In this thesis, a system that is capable of transforming neutral speech into emotional one is developed. At first, emotional speech data are collected and analysed. Analysed feature parameters for emotional speech are duration, average amplitude, amplitude range, average pitch, pitch range, etc. Conversion rules are formed based on the analysed feature parameters of emotional speech, and these rules are directly applied to transform neutral speech into emotional speech.
Each feature parameter is modified in time-domain. Duration modification is performed by duplication or deletion of speech signal of one pitch or of specific duration according to the corresponding speech type, i.e., voiced or unvoiced, relatively. Amplitude of speech is controlled by multiplying amplitude of original speech by amplitude ratio. The TD-PSOLA with triangular window is used for pitch modification.
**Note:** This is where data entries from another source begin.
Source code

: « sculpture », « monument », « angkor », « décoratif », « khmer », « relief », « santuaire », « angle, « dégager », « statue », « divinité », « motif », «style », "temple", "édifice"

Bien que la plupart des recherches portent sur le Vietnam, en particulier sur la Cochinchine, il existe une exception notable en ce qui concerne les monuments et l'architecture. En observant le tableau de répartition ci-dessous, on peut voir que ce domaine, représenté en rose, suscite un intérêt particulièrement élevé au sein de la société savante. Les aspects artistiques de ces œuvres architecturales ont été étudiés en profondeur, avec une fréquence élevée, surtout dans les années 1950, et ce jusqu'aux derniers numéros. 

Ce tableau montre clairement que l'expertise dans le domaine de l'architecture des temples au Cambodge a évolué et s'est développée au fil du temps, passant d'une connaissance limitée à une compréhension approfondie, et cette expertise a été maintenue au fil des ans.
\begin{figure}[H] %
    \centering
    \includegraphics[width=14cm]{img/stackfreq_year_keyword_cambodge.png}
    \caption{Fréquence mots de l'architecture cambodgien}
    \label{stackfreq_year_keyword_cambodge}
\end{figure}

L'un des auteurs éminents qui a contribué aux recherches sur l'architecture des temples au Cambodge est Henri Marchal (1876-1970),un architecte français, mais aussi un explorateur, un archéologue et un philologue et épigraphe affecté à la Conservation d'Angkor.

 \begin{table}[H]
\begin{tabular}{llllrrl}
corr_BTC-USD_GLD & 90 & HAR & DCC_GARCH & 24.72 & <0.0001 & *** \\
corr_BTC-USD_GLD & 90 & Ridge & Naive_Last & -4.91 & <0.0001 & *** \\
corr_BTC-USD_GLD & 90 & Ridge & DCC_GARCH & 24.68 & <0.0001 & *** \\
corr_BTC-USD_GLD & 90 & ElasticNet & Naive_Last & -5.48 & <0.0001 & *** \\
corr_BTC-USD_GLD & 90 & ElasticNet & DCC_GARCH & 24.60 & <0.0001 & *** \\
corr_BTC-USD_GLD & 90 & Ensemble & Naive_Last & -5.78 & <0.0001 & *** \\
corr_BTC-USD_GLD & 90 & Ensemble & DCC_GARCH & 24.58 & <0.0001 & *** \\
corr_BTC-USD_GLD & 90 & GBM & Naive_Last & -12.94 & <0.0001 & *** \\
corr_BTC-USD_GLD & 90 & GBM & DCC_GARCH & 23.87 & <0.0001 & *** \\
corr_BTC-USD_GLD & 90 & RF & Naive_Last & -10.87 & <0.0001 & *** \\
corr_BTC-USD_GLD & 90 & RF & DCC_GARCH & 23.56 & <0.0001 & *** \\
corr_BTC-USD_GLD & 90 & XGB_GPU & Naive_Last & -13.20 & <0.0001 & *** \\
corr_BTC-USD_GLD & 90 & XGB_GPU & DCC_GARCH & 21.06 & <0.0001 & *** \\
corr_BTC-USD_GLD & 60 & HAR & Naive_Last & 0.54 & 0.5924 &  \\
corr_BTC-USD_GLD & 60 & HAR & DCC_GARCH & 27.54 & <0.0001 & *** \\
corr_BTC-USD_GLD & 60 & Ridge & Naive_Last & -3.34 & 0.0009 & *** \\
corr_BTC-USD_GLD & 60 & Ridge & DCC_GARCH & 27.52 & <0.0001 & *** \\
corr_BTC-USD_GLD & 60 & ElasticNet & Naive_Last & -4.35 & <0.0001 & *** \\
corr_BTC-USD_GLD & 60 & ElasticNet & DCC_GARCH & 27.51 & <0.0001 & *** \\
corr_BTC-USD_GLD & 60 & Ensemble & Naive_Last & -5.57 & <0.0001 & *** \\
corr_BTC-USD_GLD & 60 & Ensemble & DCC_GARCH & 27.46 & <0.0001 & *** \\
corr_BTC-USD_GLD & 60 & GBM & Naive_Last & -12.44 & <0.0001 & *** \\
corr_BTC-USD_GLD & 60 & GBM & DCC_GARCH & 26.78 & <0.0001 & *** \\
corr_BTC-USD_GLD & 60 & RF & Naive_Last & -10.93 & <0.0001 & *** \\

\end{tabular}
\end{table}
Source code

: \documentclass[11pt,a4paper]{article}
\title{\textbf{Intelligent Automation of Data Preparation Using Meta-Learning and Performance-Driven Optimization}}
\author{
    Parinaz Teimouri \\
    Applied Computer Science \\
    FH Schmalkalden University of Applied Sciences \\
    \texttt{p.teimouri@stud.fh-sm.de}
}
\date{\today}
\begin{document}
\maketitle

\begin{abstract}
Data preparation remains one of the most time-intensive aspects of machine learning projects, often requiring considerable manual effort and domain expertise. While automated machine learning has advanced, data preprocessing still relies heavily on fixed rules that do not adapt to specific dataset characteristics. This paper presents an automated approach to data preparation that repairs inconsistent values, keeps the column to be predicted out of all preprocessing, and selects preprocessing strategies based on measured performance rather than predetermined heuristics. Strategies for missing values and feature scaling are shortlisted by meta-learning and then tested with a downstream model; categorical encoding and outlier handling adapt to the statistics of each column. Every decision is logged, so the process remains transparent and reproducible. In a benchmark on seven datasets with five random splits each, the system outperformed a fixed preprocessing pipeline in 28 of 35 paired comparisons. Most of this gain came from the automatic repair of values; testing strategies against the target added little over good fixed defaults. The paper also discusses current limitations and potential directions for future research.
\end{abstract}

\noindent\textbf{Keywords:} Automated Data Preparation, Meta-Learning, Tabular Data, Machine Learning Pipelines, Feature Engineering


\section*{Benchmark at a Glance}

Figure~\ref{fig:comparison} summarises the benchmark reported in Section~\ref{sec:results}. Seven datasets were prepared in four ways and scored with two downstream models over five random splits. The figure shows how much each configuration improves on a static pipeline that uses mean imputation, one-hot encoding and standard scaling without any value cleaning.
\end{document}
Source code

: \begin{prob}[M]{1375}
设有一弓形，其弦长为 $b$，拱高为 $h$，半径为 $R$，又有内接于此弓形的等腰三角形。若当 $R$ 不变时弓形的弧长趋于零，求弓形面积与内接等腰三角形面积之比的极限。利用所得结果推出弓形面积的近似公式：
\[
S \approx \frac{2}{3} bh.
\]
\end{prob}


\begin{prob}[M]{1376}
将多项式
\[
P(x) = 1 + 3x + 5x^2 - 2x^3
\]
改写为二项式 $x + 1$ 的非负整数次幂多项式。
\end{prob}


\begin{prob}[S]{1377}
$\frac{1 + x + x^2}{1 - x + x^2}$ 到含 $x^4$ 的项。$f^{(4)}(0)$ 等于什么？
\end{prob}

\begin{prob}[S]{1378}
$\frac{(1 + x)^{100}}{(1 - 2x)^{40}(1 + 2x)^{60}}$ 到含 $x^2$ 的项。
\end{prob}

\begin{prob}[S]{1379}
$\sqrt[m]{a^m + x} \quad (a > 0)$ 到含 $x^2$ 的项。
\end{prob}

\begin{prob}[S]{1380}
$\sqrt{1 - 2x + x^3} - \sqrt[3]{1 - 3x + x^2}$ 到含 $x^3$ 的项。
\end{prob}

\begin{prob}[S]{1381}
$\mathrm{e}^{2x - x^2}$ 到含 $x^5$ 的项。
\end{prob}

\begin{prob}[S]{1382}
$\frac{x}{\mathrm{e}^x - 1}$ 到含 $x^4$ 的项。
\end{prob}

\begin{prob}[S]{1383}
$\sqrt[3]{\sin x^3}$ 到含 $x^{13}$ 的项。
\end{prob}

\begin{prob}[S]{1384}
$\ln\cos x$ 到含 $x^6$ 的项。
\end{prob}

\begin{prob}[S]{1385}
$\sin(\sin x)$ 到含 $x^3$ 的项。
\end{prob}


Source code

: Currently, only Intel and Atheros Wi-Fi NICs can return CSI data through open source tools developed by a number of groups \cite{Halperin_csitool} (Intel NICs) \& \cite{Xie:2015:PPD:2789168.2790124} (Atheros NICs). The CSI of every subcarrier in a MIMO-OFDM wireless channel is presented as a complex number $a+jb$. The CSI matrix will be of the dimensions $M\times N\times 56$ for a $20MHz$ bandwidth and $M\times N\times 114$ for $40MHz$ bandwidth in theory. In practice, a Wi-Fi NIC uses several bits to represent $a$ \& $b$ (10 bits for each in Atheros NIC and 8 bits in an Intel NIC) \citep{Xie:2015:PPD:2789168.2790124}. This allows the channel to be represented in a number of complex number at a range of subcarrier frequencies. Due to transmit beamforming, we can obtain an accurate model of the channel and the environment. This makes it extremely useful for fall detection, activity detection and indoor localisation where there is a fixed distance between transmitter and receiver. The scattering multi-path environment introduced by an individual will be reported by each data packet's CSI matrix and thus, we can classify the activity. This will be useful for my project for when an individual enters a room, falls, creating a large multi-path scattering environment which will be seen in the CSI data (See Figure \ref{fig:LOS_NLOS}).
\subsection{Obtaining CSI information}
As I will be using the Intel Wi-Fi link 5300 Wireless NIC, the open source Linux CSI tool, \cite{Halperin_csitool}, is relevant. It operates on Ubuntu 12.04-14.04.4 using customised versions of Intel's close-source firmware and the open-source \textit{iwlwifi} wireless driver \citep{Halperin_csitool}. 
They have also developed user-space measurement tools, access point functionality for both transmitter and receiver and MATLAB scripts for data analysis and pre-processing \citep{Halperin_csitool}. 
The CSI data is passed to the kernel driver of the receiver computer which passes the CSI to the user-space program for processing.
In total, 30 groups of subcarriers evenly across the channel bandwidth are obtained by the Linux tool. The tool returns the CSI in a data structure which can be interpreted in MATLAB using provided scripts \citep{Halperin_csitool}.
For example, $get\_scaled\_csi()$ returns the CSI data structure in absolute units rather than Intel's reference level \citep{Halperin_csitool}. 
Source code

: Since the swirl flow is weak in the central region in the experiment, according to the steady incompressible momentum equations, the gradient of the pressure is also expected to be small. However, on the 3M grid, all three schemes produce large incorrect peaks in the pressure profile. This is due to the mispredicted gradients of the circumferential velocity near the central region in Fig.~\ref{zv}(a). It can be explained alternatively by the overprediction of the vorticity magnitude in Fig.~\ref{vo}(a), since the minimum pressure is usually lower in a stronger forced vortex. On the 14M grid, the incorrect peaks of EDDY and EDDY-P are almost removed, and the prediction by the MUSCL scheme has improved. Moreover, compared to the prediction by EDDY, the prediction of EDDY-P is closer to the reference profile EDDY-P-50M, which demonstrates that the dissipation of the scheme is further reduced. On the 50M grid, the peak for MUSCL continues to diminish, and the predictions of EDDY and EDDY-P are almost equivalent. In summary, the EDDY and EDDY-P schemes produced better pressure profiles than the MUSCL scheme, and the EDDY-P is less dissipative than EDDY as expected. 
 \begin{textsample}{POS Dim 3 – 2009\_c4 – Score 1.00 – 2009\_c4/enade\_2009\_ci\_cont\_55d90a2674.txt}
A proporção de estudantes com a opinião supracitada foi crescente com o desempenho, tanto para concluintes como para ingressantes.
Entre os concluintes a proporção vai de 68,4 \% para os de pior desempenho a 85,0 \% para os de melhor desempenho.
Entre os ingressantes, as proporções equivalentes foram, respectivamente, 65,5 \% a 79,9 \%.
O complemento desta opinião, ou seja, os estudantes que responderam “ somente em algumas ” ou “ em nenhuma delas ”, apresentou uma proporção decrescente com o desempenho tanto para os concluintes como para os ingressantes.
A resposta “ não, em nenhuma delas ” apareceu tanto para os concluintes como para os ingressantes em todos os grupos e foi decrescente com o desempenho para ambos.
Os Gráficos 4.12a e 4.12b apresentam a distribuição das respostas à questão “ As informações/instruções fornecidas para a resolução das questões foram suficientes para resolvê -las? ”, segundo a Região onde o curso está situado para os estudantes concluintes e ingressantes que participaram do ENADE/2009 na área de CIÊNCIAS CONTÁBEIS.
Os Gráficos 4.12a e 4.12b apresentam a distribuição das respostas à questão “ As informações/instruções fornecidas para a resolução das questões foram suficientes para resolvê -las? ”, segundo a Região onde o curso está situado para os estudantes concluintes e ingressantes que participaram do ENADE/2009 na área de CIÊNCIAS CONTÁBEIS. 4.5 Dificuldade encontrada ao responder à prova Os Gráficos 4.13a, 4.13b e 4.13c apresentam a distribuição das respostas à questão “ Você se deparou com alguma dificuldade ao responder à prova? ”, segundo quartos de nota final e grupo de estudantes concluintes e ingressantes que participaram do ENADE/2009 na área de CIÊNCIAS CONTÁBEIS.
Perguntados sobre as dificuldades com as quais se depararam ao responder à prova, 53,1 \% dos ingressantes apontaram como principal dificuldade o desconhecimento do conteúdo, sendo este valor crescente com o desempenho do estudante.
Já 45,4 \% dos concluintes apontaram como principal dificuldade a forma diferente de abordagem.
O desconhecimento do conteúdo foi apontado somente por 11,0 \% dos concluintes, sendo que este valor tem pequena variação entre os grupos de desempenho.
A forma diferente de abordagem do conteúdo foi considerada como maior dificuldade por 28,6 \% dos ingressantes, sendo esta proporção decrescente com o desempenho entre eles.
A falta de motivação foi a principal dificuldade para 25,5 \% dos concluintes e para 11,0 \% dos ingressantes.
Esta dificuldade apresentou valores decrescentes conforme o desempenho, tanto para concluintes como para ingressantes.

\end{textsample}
In this thesis, two conversion systems are implemented. One is a dependent conversion system and the other one is an independent one. In the dependent conversion system, emotionless speech is converted into target emotional speech by imitating the feature parameters of emotional speech. On the contrary, the independent conversion system transforms emotionless speech into emotional one by using the conversion rules that are previously obtained by the emotional speech database analysis. For the performance evaluation of conversion system, the MOS test is adopted. The test result shows that angry and sad speech conversions are relatively more successful than joyful speech conversion.